**Exercise goal:**
Copy out the lines of the records below, and only those lines, from the one with "Interface to user" through the one with "the configuration framework.)", exactly as they appear.

**Data items:**
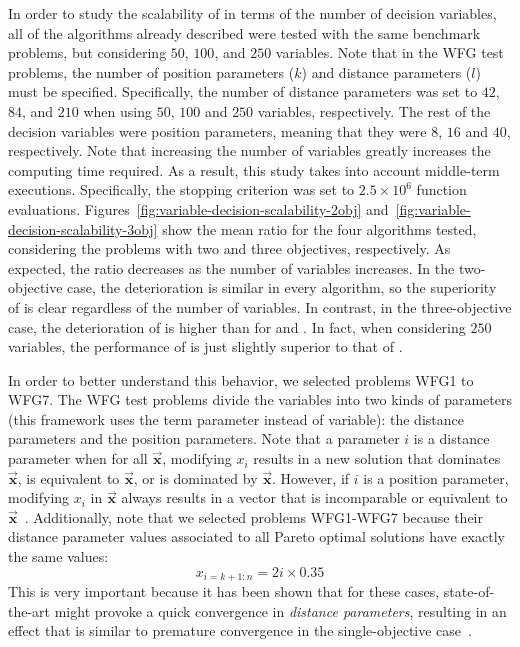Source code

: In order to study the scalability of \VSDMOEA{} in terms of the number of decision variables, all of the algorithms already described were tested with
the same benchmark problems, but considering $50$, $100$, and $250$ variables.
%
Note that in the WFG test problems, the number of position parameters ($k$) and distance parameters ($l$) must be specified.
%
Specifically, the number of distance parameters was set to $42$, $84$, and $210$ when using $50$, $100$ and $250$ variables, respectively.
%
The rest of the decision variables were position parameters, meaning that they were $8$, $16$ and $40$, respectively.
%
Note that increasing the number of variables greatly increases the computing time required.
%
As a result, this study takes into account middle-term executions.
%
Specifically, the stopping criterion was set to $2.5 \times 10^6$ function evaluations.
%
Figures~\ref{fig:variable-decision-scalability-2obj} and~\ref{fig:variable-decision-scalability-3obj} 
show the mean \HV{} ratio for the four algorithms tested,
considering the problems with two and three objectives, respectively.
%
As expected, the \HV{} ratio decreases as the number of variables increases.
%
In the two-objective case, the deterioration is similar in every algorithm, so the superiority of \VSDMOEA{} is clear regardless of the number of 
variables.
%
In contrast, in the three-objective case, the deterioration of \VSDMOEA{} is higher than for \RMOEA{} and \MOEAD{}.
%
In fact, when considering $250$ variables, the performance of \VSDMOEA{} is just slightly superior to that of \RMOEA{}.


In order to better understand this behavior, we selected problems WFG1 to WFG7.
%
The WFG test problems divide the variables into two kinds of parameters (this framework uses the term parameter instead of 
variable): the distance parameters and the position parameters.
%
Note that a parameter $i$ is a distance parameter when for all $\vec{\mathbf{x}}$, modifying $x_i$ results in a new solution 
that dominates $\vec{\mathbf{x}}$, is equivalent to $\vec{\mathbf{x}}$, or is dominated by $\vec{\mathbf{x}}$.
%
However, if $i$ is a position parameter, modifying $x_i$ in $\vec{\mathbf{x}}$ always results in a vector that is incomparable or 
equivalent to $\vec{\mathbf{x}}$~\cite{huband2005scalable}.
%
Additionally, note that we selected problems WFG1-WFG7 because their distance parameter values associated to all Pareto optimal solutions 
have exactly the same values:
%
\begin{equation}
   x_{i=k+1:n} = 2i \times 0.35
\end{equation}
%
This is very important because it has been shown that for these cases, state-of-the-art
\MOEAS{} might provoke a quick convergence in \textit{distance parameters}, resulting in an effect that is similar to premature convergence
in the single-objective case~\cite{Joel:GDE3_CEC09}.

---

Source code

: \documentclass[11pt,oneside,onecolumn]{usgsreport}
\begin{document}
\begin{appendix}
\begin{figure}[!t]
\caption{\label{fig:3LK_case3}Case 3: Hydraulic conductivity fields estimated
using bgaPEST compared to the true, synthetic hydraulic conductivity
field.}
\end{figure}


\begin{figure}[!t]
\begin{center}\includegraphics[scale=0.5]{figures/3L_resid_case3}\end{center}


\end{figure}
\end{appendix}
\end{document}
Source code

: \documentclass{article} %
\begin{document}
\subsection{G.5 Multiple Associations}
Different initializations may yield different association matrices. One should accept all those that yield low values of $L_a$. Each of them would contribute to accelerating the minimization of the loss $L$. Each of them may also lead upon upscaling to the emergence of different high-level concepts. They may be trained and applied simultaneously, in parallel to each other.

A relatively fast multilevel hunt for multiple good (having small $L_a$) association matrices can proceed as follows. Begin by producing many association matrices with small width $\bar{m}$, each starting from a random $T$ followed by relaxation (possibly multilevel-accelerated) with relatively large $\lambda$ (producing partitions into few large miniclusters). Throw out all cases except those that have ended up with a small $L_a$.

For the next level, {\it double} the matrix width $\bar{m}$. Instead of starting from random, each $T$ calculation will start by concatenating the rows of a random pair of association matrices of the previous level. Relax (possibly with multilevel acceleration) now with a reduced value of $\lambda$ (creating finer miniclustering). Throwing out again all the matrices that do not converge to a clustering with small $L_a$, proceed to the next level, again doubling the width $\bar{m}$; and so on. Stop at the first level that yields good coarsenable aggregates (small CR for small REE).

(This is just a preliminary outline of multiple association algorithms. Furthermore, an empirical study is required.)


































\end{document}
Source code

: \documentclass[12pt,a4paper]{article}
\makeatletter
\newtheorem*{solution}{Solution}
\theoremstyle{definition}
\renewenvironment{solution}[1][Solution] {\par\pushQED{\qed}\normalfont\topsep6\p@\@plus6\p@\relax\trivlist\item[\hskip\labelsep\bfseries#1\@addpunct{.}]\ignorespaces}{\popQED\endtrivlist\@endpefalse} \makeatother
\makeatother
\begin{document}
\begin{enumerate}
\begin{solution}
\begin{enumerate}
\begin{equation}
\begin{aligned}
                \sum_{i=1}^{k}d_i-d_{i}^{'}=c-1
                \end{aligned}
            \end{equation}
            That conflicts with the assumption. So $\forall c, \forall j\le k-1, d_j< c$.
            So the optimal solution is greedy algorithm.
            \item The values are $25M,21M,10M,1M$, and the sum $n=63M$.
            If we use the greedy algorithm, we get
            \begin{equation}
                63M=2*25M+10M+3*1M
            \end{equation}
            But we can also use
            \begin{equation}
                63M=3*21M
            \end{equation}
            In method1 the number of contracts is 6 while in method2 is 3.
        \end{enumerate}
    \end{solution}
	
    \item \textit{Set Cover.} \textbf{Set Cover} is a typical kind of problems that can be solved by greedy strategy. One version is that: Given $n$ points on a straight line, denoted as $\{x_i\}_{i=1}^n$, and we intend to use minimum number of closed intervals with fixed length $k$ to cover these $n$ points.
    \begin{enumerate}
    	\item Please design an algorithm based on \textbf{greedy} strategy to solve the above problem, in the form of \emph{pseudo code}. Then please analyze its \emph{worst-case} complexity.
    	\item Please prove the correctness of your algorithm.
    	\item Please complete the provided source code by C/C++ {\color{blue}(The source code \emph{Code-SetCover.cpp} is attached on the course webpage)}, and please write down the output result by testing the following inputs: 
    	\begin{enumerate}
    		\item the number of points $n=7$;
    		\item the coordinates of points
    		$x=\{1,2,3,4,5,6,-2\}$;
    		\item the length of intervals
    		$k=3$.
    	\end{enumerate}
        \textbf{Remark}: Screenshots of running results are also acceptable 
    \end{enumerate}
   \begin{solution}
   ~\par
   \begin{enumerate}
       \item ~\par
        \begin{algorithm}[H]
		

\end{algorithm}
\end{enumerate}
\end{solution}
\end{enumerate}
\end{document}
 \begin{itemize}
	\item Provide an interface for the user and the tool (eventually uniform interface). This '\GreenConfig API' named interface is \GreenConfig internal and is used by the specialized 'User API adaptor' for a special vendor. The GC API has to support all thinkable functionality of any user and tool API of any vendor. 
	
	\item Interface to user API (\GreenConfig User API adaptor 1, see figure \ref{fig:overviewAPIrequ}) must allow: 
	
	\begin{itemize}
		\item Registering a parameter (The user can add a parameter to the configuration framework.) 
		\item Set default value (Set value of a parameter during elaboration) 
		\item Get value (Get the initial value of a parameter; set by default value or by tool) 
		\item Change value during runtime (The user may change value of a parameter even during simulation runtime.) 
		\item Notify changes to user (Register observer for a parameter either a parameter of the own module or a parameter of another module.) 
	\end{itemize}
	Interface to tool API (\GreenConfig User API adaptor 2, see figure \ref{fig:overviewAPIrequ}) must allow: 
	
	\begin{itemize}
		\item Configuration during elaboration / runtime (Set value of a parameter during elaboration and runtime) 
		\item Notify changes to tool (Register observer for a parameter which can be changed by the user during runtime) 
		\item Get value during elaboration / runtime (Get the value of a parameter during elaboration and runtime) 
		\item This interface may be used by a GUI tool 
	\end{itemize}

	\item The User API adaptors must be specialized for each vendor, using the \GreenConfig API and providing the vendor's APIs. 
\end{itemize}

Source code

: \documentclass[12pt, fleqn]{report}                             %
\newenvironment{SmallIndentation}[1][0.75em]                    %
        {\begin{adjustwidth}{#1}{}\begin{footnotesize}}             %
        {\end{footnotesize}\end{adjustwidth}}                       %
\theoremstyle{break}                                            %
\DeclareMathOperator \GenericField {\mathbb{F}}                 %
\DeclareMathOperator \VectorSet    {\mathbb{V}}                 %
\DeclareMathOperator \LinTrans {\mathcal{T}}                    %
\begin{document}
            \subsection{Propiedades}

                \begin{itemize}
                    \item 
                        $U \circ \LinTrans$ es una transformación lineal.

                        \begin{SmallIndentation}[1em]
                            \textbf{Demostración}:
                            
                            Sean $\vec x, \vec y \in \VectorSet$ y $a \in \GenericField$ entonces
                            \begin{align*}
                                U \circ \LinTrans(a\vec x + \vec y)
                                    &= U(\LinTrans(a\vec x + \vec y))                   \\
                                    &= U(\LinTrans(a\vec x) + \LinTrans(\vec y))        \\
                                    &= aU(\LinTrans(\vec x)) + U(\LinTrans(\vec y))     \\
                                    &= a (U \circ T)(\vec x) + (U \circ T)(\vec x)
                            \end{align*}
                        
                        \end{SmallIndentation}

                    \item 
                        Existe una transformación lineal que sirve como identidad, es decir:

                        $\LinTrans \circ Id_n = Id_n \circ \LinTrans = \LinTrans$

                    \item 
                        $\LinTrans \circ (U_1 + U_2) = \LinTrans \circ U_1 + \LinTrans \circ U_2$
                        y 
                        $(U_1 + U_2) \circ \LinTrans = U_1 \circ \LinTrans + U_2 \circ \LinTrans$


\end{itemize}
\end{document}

...

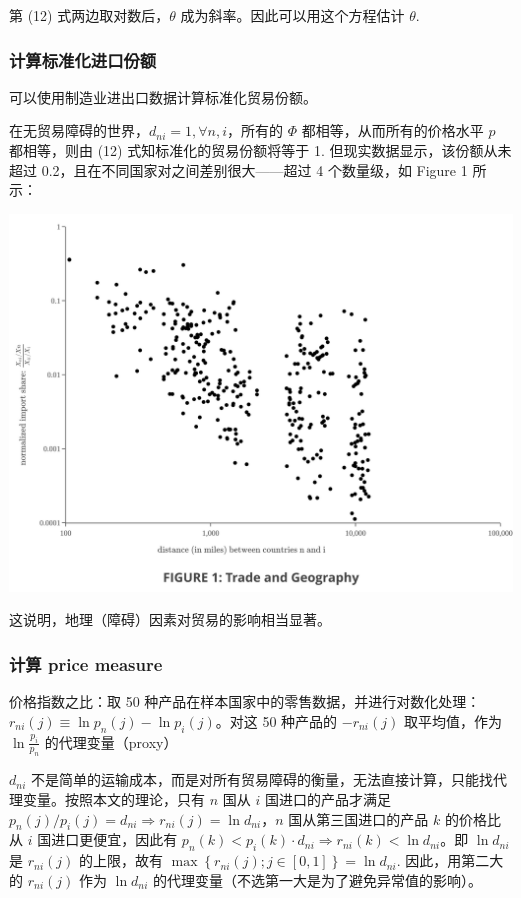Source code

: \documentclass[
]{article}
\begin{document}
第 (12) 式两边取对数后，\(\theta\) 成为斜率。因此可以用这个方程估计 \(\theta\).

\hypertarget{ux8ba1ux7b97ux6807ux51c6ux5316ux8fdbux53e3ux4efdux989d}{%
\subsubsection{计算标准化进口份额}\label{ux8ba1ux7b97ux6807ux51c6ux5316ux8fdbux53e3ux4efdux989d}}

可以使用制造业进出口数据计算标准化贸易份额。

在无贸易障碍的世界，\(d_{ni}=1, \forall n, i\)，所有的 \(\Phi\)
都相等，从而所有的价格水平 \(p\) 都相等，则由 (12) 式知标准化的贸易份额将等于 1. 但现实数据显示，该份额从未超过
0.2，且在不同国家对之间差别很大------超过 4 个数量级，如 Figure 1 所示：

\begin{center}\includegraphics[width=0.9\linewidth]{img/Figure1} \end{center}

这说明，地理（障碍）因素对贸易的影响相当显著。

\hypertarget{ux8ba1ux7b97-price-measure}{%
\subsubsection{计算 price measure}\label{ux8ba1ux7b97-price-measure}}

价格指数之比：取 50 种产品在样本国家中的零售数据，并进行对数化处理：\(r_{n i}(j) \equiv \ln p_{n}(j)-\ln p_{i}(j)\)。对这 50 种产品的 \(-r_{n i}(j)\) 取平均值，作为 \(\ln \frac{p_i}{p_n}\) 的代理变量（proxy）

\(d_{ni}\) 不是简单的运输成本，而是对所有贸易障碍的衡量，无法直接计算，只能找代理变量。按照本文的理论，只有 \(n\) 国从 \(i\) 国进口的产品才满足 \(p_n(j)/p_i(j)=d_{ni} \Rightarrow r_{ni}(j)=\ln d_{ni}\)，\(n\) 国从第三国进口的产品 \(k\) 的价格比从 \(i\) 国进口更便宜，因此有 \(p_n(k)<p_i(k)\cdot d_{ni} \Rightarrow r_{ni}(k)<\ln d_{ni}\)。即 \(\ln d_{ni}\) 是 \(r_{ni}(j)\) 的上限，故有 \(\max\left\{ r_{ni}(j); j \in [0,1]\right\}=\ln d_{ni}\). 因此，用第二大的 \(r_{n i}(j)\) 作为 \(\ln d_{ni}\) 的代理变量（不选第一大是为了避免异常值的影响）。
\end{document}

**Response to the exercise:**
	\item Interface to user API (\GreenConfig User API adaptor 1, see figure \ref{fig:overviewAPIrequ}) must allow: 
	
	\begin{itemize}
		\item Registering a parameter (The user can add a parameter to the configuration framework.) 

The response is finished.